Monday, July 1, 2019

On Friday, United States Federal District Judge Michael Urbanski sentenced Ohio man James Alex Fields, now 22, to life in prison without the possibility of parole for driving his car into a crowd of people who were counter-protesting against white supremacists attending the August 2017 Unite the Right rally in Charlottesville, Virginia.

In that event, Fields, a self-described Neo-Nazi, killed a woman named Heather Heyer and injured at least nineteen others.

The hearings and motions leading up to the announcement included video footage of the collision between Fields' car and the crowd, testimony from eyewitnesses, an apology from Fields, and requests for leniency from Fields' lawyers, who argued his history of mental illness.
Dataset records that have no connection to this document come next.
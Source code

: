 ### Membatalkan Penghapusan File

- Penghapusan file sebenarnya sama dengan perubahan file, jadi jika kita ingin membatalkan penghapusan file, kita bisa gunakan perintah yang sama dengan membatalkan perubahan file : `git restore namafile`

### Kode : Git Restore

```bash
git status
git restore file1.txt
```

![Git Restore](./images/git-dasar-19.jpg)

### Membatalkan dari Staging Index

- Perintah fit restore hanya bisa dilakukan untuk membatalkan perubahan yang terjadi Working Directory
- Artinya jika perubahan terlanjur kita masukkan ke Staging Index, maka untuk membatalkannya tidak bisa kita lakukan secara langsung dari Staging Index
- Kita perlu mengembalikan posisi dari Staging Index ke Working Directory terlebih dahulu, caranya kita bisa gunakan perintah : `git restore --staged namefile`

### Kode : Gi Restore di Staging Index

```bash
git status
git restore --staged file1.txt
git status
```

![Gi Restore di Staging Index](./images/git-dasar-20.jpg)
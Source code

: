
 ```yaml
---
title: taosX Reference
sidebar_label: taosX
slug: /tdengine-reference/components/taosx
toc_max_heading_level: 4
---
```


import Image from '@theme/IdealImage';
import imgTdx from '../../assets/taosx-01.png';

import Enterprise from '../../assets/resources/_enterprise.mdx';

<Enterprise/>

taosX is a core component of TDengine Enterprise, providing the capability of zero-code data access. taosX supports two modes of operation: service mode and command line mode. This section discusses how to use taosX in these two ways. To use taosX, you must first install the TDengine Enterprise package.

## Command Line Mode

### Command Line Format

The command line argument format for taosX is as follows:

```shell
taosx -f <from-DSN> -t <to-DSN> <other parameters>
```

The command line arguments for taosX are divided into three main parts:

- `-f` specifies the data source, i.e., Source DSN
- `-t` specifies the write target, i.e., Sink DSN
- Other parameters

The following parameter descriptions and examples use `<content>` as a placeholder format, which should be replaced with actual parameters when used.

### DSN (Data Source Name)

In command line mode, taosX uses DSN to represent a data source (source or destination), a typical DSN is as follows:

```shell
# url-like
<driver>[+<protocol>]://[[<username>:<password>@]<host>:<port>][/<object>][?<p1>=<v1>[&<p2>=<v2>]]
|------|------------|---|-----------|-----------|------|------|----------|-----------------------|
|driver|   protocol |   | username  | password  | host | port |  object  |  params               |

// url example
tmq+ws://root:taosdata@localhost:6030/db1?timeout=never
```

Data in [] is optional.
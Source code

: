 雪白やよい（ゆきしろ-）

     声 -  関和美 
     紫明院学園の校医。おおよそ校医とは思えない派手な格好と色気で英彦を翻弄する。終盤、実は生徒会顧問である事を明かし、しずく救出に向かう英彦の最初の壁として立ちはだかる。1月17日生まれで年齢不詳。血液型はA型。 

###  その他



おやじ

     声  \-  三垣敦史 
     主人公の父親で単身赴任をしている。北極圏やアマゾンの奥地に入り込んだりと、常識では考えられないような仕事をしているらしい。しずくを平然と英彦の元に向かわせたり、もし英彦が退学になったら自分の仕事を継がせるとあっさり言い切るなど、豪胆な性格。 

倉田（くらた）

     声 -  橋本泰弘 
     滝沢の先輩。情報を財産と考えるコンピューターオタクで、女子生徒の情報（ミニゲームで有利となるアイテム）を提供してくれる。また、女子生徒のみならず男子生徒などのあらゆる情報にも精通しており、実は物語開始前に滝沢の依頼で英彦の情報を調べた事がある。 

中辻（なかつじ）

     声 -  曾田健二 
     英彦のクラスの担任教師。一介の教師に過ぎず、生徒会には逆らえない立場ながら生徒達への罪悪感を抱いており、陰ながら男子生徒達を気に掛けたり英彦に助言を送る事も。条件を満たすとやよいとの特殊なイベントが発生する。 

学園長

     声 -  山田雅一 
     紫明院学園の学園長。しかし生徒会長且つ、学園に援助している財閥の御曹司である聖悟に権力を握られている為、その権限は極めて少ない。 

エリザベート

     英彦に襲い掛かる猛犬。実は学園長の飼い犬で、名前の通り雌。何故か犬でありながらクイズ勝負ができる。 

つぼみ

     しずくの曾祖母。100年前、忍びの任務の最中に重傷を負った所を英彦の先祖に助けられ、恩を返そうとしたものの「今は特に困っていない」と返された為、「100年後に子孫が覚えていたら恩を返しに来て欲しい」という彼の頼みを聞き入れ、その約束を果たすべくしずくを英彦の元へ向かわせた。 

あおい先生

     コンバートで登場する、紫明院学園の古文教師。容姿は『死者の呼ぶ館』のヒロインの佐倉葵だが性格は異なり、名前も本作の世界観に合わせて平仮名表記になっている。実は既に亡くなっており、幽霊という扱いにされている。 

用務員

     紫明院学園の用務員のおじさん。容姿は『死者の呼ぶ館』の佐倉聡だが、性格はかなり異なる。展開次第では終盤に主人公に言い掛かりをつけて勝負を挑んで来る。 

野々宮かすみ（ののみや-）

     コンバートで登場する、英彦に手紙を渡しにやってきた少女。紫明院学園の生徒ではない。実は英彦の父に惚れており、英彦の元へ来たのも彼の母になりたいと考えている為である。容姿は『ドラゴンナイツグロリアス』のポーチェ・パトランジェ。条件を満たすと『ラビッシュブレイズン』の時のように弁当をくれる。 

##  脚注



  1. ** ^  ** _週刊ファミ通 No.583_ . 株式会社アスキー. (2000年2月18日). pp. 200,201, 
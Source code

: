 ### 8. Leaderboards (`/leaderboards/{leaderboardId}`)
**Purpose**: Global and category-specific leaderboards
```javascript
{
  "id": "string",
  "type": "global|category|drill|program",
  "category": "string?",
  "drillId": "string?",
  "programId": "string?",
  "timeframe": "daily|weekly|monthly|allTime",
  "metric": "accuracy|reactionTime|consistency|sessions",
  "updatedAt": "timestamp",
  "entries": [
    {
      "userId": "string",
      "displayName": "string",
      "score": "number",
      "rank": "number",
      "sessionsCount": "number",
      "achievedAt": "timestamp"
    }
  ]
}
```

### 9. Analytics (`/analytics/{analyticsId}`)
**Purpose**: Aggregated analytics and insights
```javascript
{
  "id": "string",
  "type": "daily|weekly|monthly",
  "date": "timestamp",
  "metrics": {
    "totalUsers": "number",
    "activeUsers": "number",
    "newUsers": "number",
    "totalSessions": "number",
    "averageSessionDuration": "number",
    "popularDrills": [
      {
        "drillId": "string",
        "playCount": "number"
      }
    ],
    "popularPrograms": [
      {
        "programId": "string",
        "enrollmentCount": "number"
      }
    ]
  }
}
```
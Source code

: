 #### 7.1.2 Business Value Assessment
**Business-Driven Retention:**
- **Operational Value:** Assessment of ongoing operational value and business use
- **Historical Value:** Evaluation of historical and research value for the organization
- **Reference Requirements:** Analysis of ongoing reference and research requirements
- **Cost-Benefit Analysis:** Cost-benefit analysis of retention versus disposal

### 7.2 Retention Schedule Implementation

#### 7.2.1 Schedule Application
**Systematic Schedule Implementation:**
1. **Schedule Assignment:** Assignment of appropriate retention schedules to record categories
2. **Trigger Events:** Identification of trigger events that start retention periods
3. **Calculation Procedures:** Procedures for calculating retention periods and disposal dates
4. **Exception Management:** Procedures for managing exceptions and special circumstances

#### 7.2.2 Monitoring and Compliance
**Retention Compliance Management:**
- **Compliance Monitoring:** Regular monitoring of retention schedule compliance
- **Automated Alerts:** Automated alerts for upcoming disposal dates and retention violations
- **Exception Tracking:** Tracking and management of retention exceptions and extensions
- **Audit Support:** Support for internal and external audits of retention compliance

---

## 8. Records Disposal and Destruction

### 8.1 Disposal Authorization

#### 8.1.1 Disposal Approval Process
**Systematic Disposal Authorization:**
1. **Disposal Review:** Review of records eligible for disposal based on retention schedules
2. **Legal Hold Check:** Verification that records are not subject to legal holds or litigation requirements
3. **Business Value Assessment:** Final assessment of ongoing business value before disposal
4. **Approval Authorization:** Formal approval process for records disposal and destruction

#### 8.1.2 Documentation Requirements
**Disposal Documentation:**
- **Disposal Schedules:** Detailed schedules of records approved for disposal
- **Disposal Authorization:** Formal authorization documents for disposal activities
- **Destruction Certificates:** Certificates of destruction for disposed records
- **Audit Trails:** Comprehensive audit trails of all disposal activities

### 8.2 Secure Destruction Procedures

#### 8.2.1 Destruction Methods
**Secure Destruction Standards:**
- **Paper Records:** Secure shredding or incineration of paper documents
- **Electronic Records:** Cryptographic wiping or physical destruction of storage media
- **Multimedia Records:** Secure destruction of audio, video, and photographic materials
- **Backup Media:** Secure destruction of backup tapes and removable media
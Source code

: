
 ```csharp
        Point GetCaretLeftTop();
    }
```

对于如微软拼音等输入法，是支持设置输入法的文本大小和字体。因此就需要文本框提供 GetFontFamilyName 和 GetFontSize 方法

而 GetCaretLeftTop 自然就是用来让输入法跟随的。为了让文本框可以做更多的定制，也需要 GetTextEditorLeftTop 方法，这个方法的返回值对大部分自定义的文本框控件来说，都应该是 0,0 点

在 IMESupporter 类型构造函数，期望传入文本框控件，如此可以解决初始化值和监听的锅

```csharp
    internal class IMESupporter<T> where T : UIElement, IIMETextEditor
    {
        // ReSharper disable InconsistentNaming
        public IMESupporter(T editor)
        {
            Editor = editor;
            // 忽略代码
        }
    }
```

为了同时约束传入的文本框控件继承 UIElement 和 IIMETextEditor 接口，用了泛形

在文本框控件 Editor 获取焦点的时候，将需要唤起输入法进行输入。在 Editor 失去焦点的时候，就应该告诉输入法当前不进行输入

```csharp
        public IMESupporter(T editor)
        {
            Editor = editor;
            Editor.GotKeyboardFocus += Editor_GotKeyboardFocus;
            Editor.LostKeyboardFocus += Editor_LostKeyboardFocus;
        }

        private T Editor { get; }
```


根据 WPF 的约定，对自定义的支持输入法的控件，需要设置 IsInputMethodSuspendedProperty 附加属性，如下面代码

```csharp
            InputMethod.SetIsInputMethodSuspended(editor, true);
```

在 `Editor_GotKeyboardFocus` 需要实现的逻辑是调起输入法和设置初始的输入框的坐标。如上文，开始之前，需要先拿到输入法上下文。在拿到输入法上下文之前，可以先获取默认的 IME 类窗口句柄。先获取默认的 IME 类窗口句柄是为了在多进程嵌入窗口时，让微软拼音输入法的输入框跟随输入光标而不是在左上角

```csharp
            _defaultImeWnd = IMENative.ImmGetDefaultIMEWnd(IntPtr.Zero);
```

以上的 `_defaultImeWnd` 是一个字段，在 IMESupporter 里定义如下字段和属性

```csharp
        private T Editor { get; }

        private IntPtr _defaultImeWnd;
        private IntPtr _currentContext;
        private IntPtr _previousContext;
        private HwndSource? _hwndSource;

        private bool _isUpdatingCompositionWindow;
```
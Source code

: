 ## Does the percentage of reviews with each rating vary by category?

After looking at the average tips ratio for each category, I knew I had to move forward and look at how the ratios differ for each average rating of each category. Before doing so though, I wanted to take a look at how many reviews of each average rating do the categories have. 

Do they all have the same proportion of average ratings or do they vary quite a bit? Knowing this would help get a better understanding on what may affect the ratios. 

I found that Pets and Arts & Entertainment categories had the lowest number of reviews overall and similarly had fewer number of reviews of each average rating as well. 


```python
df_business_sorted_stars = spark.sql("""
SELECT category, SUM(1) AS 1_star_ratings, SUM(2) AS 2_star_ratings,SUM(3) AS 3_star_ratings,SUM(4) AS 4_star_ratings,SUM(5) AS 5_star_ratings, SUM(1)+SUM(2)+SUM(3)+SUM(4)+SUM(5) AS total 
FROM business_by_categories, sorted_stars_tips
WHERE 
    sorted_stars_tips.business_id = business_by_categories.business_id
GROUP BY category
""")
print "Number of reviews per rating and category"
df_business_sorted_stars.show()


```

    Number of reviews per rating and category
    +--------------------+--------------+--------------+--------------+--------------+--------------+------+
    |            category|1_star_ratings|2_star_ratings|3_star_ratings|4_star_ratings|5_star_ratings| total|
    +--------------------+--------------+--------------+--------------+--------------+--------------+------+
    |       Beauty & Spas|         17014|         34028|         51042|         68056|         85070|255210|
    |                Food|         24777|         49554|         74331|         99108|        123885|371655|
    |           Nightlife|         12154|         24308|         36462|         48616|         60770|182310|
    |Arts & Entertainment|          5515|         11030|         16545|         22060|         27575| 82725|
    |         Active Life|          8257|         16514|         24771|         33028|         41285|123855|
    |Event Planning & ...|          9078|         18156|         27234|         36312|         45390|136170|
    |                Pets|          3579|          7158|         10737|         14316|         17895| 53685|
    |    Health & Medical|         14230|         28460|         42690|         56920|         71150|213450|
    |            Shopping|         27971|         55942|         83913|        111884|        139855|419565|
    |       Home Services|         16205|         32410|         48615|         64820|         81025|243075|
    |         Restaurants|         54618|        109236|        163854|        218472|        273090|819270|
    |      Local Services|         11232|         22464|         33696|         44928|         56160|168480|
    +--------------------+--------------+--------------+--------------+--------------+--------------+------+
Last March, Fields made an arrangement with prosecutors to plead guilty to 29 out of 30 federal hate crime charges on condition they would not seek the death penalty. Susan Bro, Heather Heyer's mother, told reporters she considered the deal acceptable, saying executing Fields would not bring her daughter back.

The Unite the Right rally drew national attention within the United States partly because President Donald Trump claimed there were "fine people on both sides," meaning both the white supremacists and the counter-protesters, for which he was criticized.

This sentence applies to the federal charges against Fields, those issued by the United States' central government. He has already been found guilty of criminal charges under the laws of the State of Virginia, with a jury-recommended sentence of life plus 419 years and fines of nearly half a million US dollars. State sentencing has been scheduled for July.